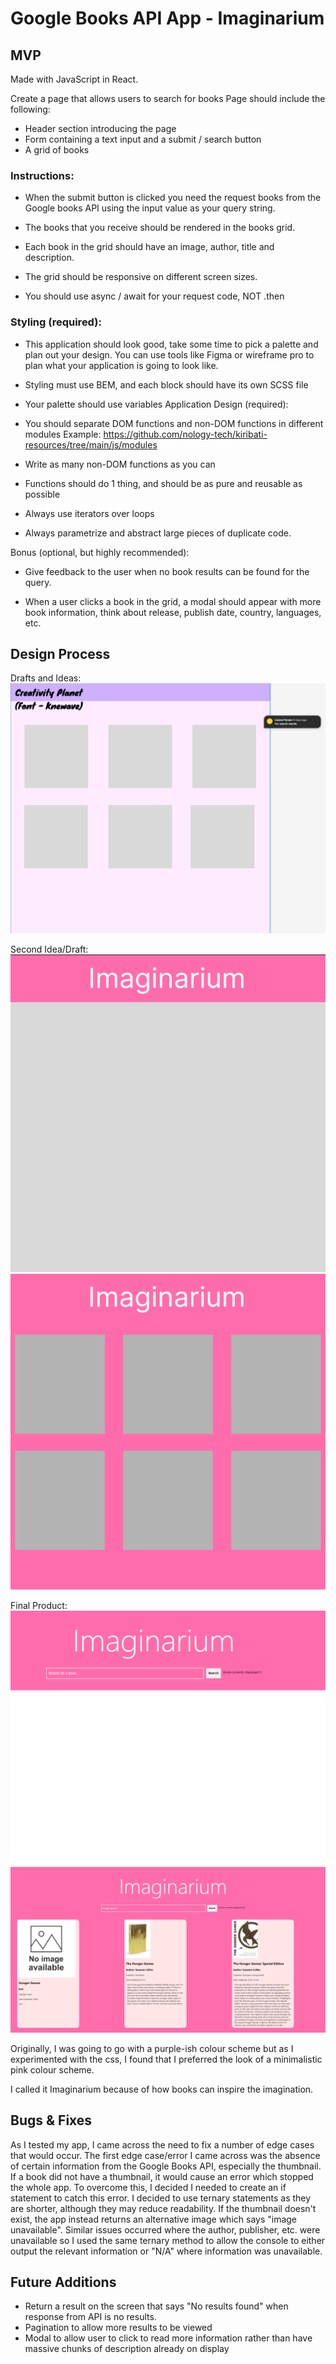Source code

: # Google Books API App - Imaginarium

## MVP

Made with JavaScript in React.

Create a page that allows users to search for books
Page should include the following:

- Header section introducing the page
- Form containing a text input and a submit / search button
- A grid of books

### Instructions:

- When the submit button is clicked you need the request books from the Google books API using the input value as your query string.

- The books that you receive should be rendered in the books grid.

- Each book in the grid should have an image, author, title and description.

- The grid should be responsive on different screen sizes.

- You should use async / await for your request code, NOT .then

### Styling (required):

- This application should look good, take some time to pick a palette and plan out your design. You can use tools like Figma or wireframe pro to plan what your application is going to look like.

- Styling must use BEM, and each block should have its own SCSS file

- Your palette should use variables
  Application Design (required):

- You should separate DOM functions and non-DOM functions in different modules Example: https://github.com/nology-tech/kiribati-resources/tree/main/js/modules

- Write as many non-DOM functions as you can

- Functions should do 1 thing, and should be as pure and reusable as possible

- Always use iterators over loops

- Always parametrize and abstract large pieces of duplicate code.

Bonus (optional, but highly recommended):

- Give feedback to the user when no book results can be found for the query.

- When a user clicks a book in the grid, a modal should appear with more book information, think about release, publish date, country, languages, etc.

## Design Process

Drafts and Ideas:
<img src="Images\Draft_1.png">

Second Idea/Draft:
<img src="Images\draft_2_home.png">
<img src="Images\draft_2_results.png">

Final Product:
<img src="Images\final-product.png">
<img src="Images\final-product2.png">

Originally, I was going to go with a purple-ish colour scheme but as I experimented with the css, I found that I preferred the look of a minimalistic pink colour scheme.

I called it Imaginarium because of how books can inspire the imagination.

## Bugs & Fixes

As I tested my app, I came across the need to fix a number of edge cases that would occur. The first edge case/error I came across was the absence of certain information from the Google Books API, especially the thumbnail. If a book did not have a thumbnail, it would cause an error which stopped the whole app. To overcome this, I decided I needed to create an if statement to catch this error. I decided to use ternary statements as they are shorter, although they may reduce readability. If the thumbnail doesn't exist, the app instead returns an alternative image which says "image unavailable". Similar issues occurred where the author, publisher, etc. were unavailable so I used the same ternary method to allow the console to either output the relevant information or "N/A" where information was unavailable.

## Future Additions

- Return a result on the screen that says "No results found" when response from API is no results.
- Pagination to allow more results to be viewed
- Modal to allow user to click to read more information rather than have massive chunks of description already on display
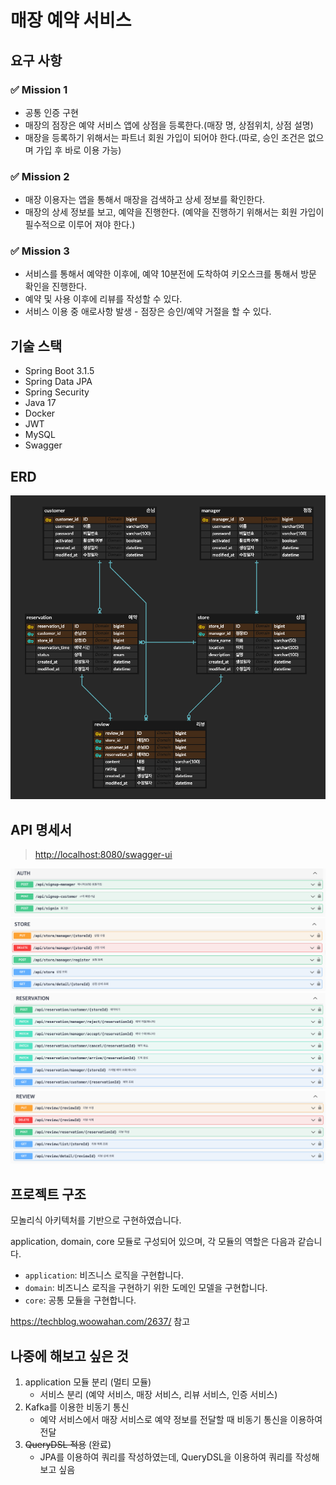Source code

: # 매장 예약 서비스

## 요구 사항

### ✅ Mission 1

- 공통 인증 구현
- 매장의 점장은 예약 서비스 앱에 상점을 등록한다.(매장 명, 상점위치, 상점 설명)
- 매장을 등록하기 위해서는 파트너 회원 가입이 되어야 한다.(따로, 승인 조건은 없으며 가입 후 바로 이용 가능)

### ✅ Mission 2

- 매장 이용자는 앱을 통해서 매장을 검색하고 상세 정보를 확인한다.
- 매장의 상세 정보를 보고, 예약을 진행한다. (예약을 진행하기 위해서는 회원 가입이 필수적으로 이루어 져야 한다.)

### ✅ Mission 3

- 서비스를 통해서 예약한 이후에, 예약 10분전에 도착하여 키오스크를 통해서 방문 확인을 진행한다.
- 예약 및 사용 이후에 리뷰를 작성할 수 있다.
- 서비스 이용 중 애로사항 발생 - 점장은 승인/예약 거절을 할 수 있다.

## 기술 스택

- Spring Boot 3.1.5
- Spring Data JPA
- Spring Security
- Java 17
- Docker
- JWT
- MySQL
- Swagger

## ERD

![](READMD_images/img.png)

## API 명세서

> <http://localhost:8080/swagger-ui>

![](READMD_images/256c499c.png)
![](READMD_images/4b6996d1.png)
![](READMD_images/c3889bc4.png)
![](READMD_images/d2aec249.png)

## 프로젝트 구조

모놀리식 아키텍처를 기반으로 구현하였습니다.

application, domain, core 모듈로 구성되어 있으며, 각 모듈의 역할은 다음과 같습니다.

- `application`: 비즈니스 로직을 구현합니다.
- `domain`: 비즈니스 로직을 구현하기 위한 도메인 모델을 구현합니다.
- `core`: 공통 모듈을 구현합니다.

<https://techblog.woowahan.com/2637/> 참고

## 나중에 해보고 싶은 것

1. application 모듈 분리 (멀티 모듈)
    - 서비스 분리 (예약 서비스, 매장 서비스, 리뷰 서비스, 인증 서비스)
2. Kafka를 이용한 비동기 통신
    - 예약 서비스에서 매장 서비스로 예약 정보를 전달할 때 비동기 통신을 이용하여 전달
3. ~~QueryDSL 적용~~ (완료)
    - JPA를 이용하여 쿼리를 작성하였는데, QueryDSL을 이용하여 쿼리를 작성해보고 싶음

================

> **What to work on**: Would you restate the listing word for word and leave every picture out?

> **Solution for this task**:
Source code

: # Google Books API App - Imaginarium

## MVP

Made with JavaScript in React.

Create a page that allows users to search for books
Page should include the following:

- Header section introducing the page
- Form containing a text input and a submit / search button
- A grid of books

### Instructions:

- When the submit button is clicked you need the request books from the Google books API using the input value as your query string.

- The books that you receive should be rendered in the books grid.

- Each book in the grid should have an image, author, title and description.

- The grid should be responsive on different screen sizes.

- You should use async / await for your request code, NOT .then

### Styling (required):

- This application should look good, take some time to pick a palette and plan out your design. You can use tools like Figma or wireframe pro to plan what your application is going to look like.

- Styling must use BEM, and each block should have its own SCSS file

- Your palette should use variables
  Application Design (required):

- You should separate DOM functions and non-DOM functions in different modules Example: https://github.com/nology-tech/kiribati-resources/tree/main/js/modules

- Write as many non-DOM functions as you can

- Functions should do 1 thing, and should be as pure and reusable as possible

- Always use iterators over loops

- Always parametrize and abstract large pieces of duplicate code.

Bonus (optional, but highly recommended):

- Give feedback to the user when no book results can be found for the query.

- When a user clicks a book in the grid, a modal should appear with more book information, think about release, publish date, country, languages, etc.

## Design Process

Drafts and Ideas:
<img src="Images\Draft_1.png">

Second Idea/Draft:
<img src="Images\draft_2_home.png">
<img src="Images\draft_2_results.png">

Final Product:
<img src="Images\final-product.png">
<img src="Images\final-product2.png">

Originally, I was going to go with a purple-ish colour scheme but as I experimented with the css, I found that I preferred the look of a minimalistic pink colour scheme.

I called it Imaginarium because of how books can inspire the imagination.

## Bugs & Fixes

As I tested my app, I came across the need to fix a number of edge cases that would occur. The first edge case/error I came across was the absence of certain information from the Google Books API, especially the thumbnail. If a book did not have a thumbnail, it would cause an error which stopped the whole app. To overcome this, I decided I needed to create an if statement to catch this error. I decided to use ternary statements as they are shorter, although they may reduce readability. If the thumbnail doesn't exist, the app instead returns an alternative image which says "image unavailable". Similar issues occurred where the author, publisher, etc. were unavailable so I used the same ternary method to allow the console to either output the relevant information or "N/A" where information was unavailable.

## Future Additions

- Return a result on the screen that says "No results found" when response from API is no results.
- Pagination to allow more results to be viewed
- Modal to allow user to click to read more information rather than have massive chunks of description already on display
Source code

: # 매장 예약 서비스

## 요구 사항

### ✅ Mission 1

- 공통 인증 구현
- 매장의 점장은 예약 서비스 앱에 상점을 등록한다.(매장 명, 상점위치, 상점 설명)
- 매장을 등록하기 위해서는 파트너 회원 가입이 되어야 한다.(따로, 승인 조건은 없으며 가입 후 바로 이용 가능)

### ✅ Mission 2

- 매장 이용자는 앱을 통해서 매장을 검색하고 상세 정보를 확인한다.
- 매장의 상세 정보를 보고, 예약을 진행한다. (예약을 진행하기 위해서는 회원 가입이 필수적으로 이루어 져야 한다.)

### ✅ Mission 3

- 서비스를 통해서 예약한 이후에, 예약 10분전에 도착하여 키오스크를 통해서 방문 확인을 진행한다.
- 예약 및 사용 이후에 리뷰를 작성할 수 있다.
- 서비스 이용 중 애로사항 발생 - 점장은 승인/예약 거절을 할 수 있다.

## 기술 스택

- Spring Boot 3.1.5
- Spring Data JPA
- Spring Security
- Java 17
- Docker
- JWT
- MySQL
- Swagger

## ERD

![](READMD_images/img.png)

## API 명세서

> <http://localhost:8080/swagger-ui>

![](READMD_images/256c499c.png)
![](READMD_images/4b6996d1.png)
![](READMD_images/c3889bc4.png)
![](READMD_images/d2aec249.png)

## 프로젝트 구조

모놀리식 아키텍처를 기반으로 구현하였습니다.

application, domain, core 모듈로 구성되어 있으며, 각 모듈의 역할은 다음과 같습니다.

- `application`: 비즈니스 로직을 구현합니다.
- `domain`: 비즈니스 로직을 구현하기 위한 도메인 모델을 구현합니다.
- `core`: 공통 모듈을 구현합니다.

<https://techblog.woowahan.com/2637/> 참고

## 나중에 해보고 싶은 것

1. application 모듈 분리 (멀티 모듈)
    - 서비스 분리 (예약 서비스, 매장 서비스, 리뷰 서비스, 인증 서비스)
2. Kafka를 이용한 비동기 통신
    - 예약 서비스에서 매장 서비스로 예약 정보를 전달할 때 비동기 통신을 이용하여 전달
3. ~~QueryDSL 적용~~ (완료)
    - JPA를 이용하여 쿼리를 작성하였는데, QueryDSL을 이용하여 쿼리를 작성해보고 싶음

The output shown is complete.